Sadly, it was all short lived. My daily dose of amphetamines caused a "slight" problem in the breathing category. Being asthmatic, I am always conscious of the importance of breathing and how the lack thereof makes you feel slightly on edge. Adderall worked perfectly on making me focused and feeling like I wasn't flying by the seat of my pants. I was thrilled about the weight loss thing too. Bonus!!! But for some reason it also made me feel as if I had 10 bricks sitting on my back and chest. I was soon literally gulping for air. Not good. After an EKG, we verified that my heart was not misbehaving. My doctor gave me the EKG print out which I saved to prove to the kids that although sometimes questionable, I truly do have a heart.

One drug!

Little did I know how much of a guinea pig I was going to become. Strattera was the next attempt. It was explained that this would not have the immediate effects of Adderall. It was initially used as an anti-depressant, but they later learned it helped with ADHD. This drug takes a minimum of 2-3 weeks to take effect. OK. Let's give it a whirl.
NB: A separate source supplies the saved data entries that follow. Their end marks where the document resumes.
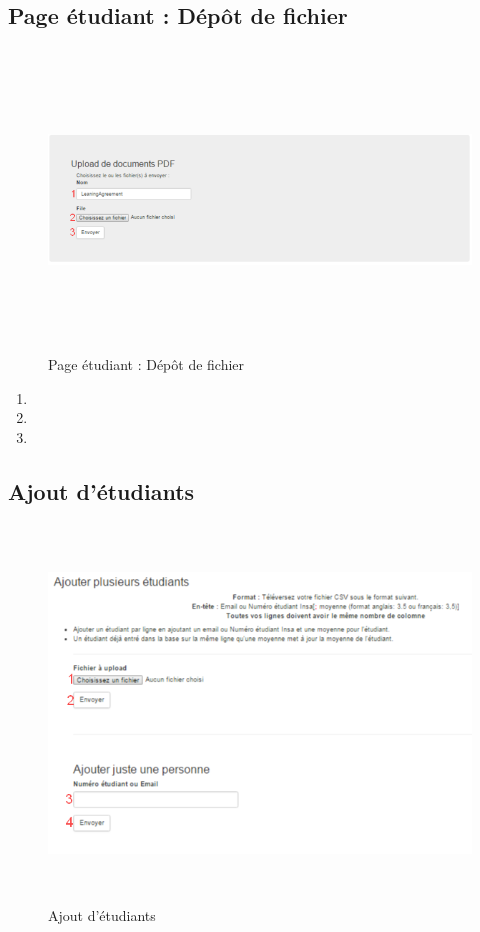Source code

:           \subsection{Page étudiant : Dépôt de fichier}
          \label{ef}
          \begin{figure}[H]
          	\centering
          	\includegraphics[width=12cm,height=8cm]{Images/Admin/ajout_fichier_admin.png}
          	\caption{Page étudiant : Dépôt de fichier}
          	
          \end{figure}
           \begin{enumerate}
           	\item
           	\item
           	\item
           \end{enumerate}
          
          \subsection{Ajout d'étudiants}
          \label{aet}
          \begin{figure}[H]
          	\centering
          	\includegraphics[width=14cm,height=10cm]{Images/Admin/ajout_etud_admin.png}
          	\caption{Ajout d'étudiants}
          	
          \end{figure}
               
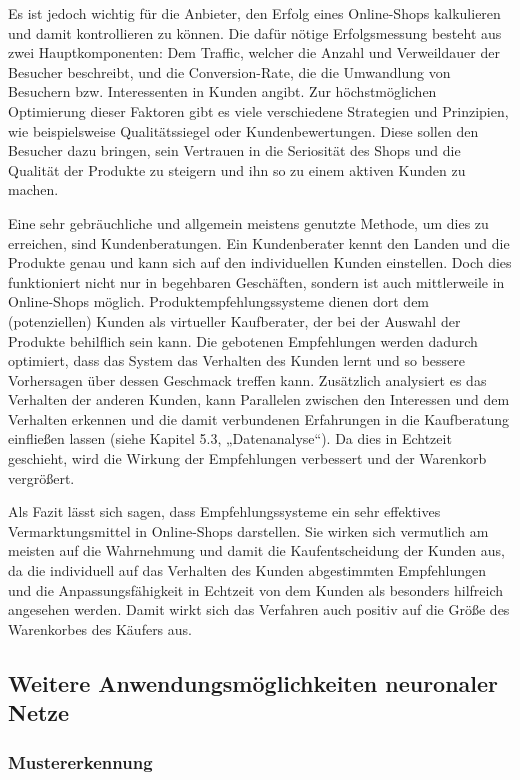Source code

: \documentclass[twoside,a4paper]{article}
\begin{document}
Es ist jedoch wichtig für die Anbieter, den Erfolg eines Online-Shops kalkulieren und damit kontrollieren zu können. Die dafür nötige Erfolgsmessung besteht aus zwei Hauptkomponenten: Dem Traffic, welcher die Anzahl und Verweildauer der Besucher beschreibt, und die Conversion-Rate, die die Umwandlung von Besuchern bzw. Interessenten in Kunden angibt. Zur höchstmöglichen Optimierung dieser Faktoren gibt es viele verschiedene Strategien und Prinzipien, wie beispielsweise Qualitätssiegel oder Kundenbewertungen. Diese sollen den Besucher dazu bringen, sein Vertrauen in die Seriosität des Shops und die Qualität der Produkte zu steigern und ihn so zu einem aktiven Kunden zu machen.

Eine sehr gebräuchliche und allgemein meistens genutzte Methode, um dies zu erreichen, sind Kundenberatungen. Ein Kundenberater kennt den Landen und die Produkte genau und kann sich auf den individuellen Kunden einstellen. Doch dies funktioniert nicht nur in begehbaren Geschäften, sondern ist auch mittlerweile in Online-Shops möglich. Produktempfehlungssysteme dienen dort dem (potenziellen) Kunden als virtueller Kaufberater, der bei der Auswahl der Produkte behilflich sein kann. Die gebotenen Empfehlungen werden dadurch optimiert, dass das System das Verhalten des Kunden lernt und so bessere Vorhersagen über dessen Geschmack treffen kann. Zusätzlich analysiert es das Verhalten der anderen Kunden,  kann Parallelen zwischen den Interessen und dem Verhalten erkennen und die damit verbundenen Erfahrungen in die Kaufberatung einfließen lassen (siehe Kapitel 5.3, „Datenanalyse“). Da dies in Echtzeit geschieht, wird die Wirkung der Empfehlungen verbessert und der Warenkorb vergrößert.

Als Fazit lässt sich sagen, dass Empfehlungssysteme ein sehr effektives Vermarktungsmittel in Online-Shops darstellen. Sie wirken sich vermutlich am meisten auf die Wahrnehmung und damit die Kaufentscheidung der Kunden aus, da die individuell auf das Verhalten des Kunden abgestimmten Empfehlungen und die Anpassungsfähigkeit in Echtzeit von dem Kunden als besonders hilfreich angesehen werden. Damit wirkt sich das Verfahren auch positiv auf die Größe des Warenkorbes des Käufers aus.

\subsection{Weitere Anwendungsmöglichkeiten neuronaler Netze}

\subsubsection{Mustererkennung}
\end{document}
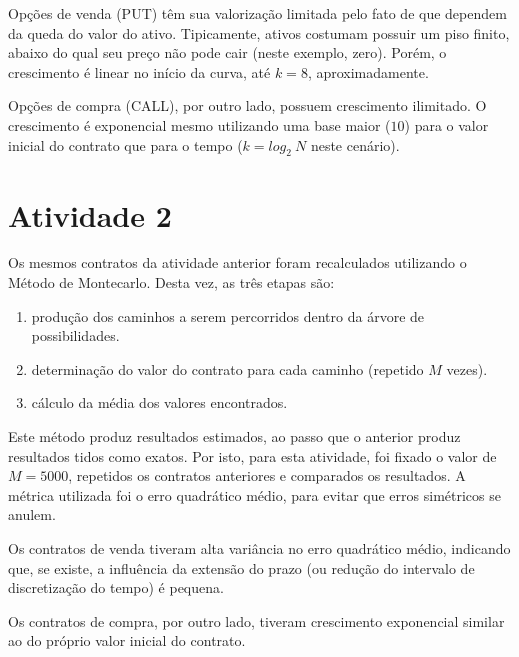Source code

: \documentclass{article}
\begin{document}
Opções de venda (PUT) têm sua valorização limitada pelo fato de que dependem da queda do valor do ativo.
Tipicamente, ativos costumam possuir um piso finito, abaixo do qual seu preço não pode cair (neste exemplo, zero).
Porém, o crescimento é linear no início da curva, até $k = 8$, aproximadamente. 

Opções de compra (CALL), por outro lado, possuem crescimento ilimitado.
O crescimento é exponencial mesmo utilizando uma base maior ($10$) para o valor inicial do contrato que para o tempo ($k = log_{2} \ N$ neste cenário).





\section*{Atividade 2}

Os mesmos contratos da atividade anterior foram recalculados utilizando o Método de Montecarlo.
Desta vez, as três etapas são:

\begin{enumerate}
	\item produção dos caminhos a serem percorridos dentro da árvore de possibilidades.
	\item determinação do valor do contrato para cada caminho (repetido $M$ vezes).
	\item cálculo da média dos valores encontrados.
\end{enumerate}

Este método produz resultados estimados, ao passo que o anterior produz resultados tidos como exatos.
Por isto, para esta atividade, foi fixado o valor de $M=5000$, repetidos os contratos anteriores e comparados os resultados.
A métrica utilizada foi o erro quadrático médio, para evitar que erros simétricos se anulem.

Os contratos de venda tiveram alta variância no erro quadrático médio, indicando que, se existe, a influência da extensão do prazo (ou redução do intervalo de discretização do tempo) é pequena.

Os contratos de compra, por outro lado, tiveram crescimento exponencial similar ao do próprio valor inicial do contrato.
\end{document}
According to Maggie, I was still me, but a much calmer me. Not so anxious and a little more relaxed. But the side-effects were not for me. Let's just say, I have now seen menopause and it ain't pretty. Sharp spikes in blood pressure, hot flashes (which are not fun in the middle of August) and an aversion to alcohol. OK, alcohol aversion is not menopause related, but it wasn't fun either. My counselor explained that with Strattera, alcohol's effects are more than doubled. Not the fun effects - feeling good and silly. The bad hangover effects. I was informed of this after drinking double margaritas that hit me like a ton of bricks. I haven't been that hungover since my freshman year in college when introduced to everclear punch. Grudgingly, I could live an alcohol free life if need be, but the blood pressure and hot flashes on top of no alcohol had me checking into drug #3, Ritalin, which did absolutely nothing.
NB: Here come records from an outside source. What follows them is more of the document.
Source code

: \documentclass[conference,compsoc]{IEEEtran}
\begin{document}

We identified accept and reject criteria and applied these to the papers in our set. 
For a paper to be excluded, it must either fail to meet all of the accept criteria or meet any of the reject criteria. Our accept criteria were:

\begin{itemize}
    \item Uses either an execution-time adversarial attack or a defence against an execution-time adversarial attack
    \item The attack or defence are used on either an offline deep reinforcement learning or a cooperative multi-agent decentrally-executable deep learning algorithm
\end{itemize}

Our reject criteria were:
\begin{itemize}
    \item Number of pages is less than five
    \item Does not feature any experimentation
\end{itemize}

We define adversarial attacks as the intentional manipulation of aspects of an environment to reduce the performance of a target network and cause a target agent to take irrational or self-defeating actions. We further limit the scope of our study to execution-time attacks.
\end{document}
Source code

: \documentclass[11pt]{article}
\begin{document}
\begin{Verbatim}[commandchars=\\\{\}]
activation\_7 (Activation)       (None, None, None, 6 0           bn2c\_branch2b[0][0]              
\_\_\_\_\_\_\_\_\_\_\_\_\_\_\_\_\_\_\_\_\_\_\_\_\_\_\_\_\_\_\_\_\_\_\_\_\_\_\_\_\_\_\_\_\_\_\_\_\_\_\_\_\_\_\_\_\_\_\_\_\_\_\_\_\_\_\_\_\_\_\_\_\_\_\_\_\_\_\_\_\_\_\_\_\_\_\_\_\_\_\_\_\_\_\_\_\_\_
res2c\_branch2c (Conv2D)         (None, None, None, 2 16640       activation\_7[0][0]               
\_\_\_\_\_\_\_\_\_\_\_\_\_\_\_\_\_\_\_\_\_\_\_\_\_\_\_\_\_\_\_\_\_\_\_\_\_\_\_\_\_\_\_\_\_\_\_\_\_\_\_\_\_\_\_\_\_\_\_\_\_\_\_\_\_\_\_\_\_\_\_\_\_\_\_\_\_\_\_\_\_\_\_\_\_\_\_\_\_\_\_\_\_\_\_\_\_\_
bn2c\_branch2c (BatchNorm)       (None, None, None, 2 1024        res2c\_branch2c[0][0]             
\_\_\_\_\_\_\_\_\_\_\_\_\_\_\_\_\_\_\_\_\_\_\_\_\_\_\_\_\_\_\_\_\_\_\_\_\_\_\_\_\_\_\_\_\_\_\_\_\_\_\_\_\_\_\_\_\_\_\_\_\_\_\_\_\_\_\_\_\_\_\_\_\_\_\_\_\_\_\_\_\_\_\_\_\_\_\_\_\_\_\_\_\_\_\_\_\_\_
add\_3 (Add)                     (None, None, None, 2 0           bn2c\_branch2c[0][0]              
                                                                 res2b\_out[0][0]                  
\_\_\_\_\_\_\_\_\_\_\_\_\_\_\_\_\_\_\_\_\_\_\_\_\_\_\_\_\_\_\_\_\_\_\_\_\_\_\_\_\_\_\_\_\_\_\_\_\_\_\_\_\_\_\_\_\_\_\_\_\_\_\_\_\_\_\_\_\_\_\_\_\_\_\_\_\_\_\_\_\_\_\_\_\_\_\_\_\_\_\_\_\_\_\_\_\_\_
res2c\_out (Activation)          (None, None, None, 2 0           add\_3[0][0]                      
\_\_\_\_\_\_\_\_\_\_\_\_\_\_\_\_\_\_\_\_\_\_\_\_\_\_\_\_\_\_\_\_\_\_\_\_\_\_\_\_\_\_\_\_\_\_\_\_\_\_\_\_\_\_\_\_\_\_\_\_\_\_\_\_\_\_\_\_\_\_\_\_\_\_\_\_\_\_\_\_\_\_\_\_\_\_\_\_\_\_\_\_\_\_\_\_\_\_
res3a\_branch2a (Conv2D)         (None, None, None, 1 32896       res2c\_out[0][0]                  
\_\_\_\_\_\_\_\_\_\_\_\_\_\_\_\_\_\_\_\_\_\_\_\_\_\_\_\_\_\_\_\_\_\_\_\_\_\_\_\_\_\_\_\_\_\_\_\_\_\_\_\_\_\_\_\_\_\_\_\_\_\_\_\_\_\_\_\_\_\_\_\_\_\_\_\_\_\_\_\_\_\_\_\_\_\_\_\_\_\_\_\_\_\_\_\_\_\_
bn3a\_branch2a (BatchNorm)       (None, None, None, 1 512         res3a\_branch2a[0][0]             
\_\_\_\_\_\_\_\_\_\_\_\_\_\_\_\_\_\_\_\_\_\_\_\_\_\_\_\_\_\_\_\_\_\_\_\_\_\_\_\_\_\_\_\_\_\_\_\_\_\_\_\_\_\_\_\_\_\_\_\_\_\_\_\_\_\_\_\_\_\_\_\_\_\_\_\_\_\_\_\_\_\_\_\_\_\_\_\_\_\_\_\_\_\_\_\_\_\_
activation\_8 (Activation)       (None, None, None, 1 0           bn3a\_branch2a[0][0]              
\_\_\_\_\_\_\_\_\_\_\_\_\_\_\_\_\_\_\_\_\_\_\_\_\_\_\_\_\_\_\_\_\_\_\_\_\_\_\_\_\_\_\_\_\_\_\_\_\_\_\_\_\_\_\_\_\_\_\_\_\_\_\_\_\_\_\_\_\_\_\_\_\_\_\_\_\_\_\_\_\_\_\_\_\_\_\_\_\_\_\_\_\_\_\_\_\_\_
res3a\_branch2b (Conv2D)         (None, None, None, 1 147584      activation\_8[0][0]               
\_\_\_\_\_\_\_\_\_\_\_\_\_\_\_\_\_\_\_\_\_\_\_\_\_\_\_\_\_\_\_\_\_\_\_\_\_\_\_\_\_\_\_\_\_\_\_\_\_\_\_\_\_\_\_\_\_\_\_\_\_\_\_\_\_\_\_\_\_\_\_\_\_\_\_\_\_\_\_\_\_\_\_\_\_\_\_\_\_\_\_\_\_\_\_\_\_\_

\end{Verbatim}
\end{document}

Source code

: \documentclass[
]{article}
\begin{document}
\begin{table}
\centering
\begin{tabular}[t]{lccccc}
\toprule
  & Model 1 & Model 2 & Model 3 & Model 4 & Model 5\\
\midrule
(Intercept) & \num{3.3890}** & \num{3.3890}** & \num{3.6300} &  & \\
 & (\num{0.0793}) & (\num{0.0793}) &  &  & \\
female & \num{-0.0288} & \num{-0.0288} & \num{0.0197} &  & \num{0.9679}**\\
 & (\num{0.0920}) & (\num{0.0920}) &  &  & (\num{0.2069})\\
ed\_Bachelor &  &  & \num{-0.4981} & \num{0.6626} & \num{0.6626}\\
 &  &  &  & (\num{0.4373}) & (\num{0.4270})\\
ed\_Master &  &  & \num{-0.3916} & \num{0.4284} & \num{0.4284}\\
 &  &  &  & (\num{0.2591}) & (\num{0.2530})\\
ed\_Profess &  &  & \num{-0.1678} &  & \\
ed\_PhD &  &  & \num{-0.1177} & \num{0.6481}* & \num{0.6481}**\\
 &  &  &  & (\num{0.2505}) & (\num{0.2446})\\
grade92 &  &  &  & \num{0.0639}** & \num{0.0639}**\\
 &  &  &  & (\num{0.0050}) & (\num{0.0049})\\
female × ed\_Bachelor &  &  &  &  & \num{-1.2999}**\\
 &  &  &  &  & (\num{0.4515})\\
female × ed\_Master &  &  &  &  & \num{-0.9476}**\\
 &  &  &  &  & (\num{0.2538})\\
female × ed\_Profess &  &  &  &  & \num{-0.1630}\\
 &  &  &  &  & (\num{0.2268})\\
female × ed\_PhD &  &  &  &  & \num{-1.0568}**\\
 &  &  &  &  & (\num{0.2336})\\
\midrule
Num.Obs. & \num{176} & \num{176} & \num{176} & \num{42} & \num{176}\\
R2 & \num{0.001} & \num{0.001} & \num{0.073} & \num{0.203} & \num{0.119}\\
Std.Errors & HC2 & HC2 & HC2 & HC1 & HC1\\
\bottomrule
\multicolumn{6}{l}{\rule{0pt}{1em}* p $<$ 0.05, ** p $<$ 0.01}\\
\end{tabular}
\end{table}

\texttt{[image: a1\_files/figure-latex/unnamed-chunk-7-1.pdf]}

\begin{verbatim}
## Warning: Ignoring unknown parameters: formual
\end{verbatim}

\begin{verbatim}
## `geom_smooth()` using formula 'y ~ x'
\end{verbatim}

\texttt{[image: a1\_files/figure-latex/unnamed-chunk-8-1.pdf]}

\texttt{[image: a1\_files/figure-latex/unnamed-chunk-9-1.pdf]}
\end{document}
Drugs were beginning to look like the men in my life.
They come and go so quickly!

I so want to go back to Adderall. Really, how important is breathing? It was the first time in my life I felt focused. You know, God really has a seriously warped sense of humor. Teases me with something and then takes it away. He/She did a lot of that in 2007 and made me very crabby. we are on Concerta. This drug was tested in November and December, my absolutely craziest time of the year. Initially, I couldn't tell if it was working because I was moving 24/7. I was so busy at the office that nothing would keep me focused. Now that things have calmed down, I do feel as if it is working. I would still rather find a homeopathic remedy, but most of the ones you read about stimulate the brain (like caffeine), but they don't stimulate the correct part of the brain. I have a website or two I need to investigate further. But for now, Concerta and I are partners.

Kat is very similar to me and I highly suspect she too is ADHD. I should have her tested, but do not want to introduce her to drugs. The side-effects on teens are even scarier than the "may cause heart attack, stroke, or sudden death." Some list suicide, hearing voices, and other bizarre behavior. She's a teen and has her own quirks as it is. Besides, Kat has had a rough enough year. I'd like to wait for a bit.
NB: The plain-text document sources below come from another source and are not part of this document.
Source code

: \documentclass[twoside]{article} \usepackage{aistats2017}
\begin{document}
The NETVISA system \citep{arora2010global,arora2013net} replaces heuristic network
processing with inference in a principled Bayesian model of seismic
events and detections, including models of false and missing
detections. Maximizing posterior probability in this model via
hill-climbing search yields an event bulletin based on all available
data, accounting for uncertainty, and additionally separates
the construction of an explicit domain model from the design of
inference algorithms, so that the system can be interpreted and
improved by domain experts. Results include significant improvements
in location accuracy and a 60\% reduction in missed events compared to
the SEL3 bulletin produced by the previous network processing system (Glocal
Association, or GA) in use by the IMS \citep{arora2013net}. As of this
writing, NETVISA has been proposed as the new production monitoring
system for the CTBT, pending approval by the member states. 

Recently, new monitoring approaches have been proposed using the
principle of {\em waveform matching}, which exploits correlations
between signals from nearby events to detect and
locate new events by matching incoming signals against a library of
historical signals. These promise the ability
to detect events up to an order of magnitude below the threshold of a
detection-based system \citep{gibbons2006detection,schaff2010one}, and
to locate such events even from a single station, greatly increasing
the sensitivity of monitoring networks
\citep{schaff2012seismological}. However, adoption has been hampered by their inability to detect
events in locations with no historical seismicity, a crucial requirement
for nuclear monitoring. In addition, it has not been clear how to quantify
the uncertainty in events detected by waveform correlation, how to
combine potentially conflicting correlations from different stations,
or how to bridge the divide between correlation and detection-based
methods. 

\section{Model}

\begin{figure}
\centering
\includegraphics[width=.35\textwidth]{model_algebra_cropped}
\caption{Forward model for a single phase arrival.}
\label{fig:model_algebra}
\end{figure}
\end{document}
The two of us do laugh though, because in the past we were both easily distracted and when talking we bounced all over the place. I still do on occasion, but not nearly as much. She can be all over the map. Our code phrases have become, "Look at the pretty bird.", or "Ohhhh, shiny." Usually said when the other has drifted so far off the conversation, we haven't a clue where they are leading. It may sound ridiculous, but it usually is cause for giggle fits. Kat could be talking about one thing, drift to another, then another, and I'll say, "Oh, look, it's shiny!" and Kat snap out of where ever and start to laugh. I'm currently trying to instill some of the behaviors I am learning to see if they will help her.

What a journey this was. And why did it take until I was 46 to figure it all out? Maybe because it's not the end result, but the journey that matters.